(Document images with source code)
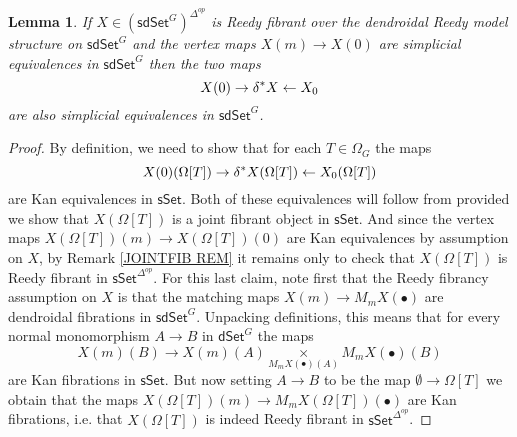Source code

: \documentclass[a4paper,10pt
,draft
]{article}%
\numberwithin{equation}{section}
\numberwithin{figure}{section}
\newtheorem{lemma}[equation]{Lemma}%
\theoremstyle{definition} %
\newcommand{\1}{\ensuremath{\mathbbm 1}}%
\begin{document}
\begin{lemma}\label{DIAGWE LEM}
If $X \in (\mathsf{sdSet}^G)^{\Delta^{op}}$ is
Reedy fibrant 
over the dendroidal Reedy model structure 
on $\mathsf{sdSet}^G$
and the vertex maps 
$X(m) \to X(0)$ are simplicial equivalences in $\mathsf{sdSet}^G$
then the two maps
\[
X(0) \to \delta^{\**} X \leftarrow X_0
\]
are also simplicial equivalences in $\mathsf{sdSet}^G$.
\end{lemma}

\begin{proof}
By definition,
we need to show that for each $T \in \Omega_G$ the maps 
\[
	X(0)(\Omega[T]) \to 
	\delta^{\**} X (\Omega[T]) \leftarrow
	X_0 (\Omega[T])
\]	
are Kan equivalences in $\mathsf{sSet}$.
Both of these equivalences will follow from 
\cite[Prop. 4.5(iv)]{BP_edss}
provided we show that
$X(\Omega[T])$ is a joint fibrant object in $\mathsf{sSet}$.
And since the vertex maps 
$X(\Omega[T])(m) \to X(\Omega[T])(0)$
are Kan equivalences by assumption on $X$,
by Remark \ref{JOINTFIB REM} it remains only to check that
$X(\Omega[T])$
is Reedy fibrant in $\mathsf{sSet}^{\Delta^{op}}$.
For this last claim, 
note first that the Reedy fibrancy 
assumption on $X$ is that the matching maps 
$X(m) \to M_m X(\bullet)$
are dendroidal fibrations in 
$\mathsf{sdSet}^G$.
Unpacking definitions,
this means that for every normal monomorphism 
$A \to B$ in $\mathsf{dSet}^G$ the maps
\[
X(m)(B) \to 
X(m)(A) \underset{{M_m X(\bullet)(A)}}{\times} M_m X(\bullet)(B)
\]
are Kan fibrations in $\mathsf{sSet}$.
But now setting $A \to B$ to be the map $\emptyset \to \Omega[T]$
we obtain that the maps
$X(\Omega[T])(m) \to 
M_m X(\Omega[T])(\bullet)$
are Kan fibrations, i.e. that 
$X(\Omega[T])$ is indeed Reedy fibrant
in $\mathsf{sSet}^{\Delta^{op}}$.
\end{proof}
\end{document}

[WHAT YOU NEED TO DO]
Only the lines above from the line containing "we need to show" through the line containing "a joint fibrant" should be retyped, exactly and with both ends included.

[WRITTEN SOLUTION]
we need to show that for each $T \in \Omega_G$ the maps 
\[
	X(0)(\Omega[T]) \to 
	\delta^{\**} X (\Omega[T]) \leftarrow
	X_0 (\Omega[T])
\]	
are Kan equivalences in $\mathsf{sSet}$.
Both of these equivalences will follow from 
\cite[Prop. 4.5(iv)]{BP_edss}
provided we show that
$X(\Omega[T])$ is a joint fibrant object in $\mathsf{sSet}$.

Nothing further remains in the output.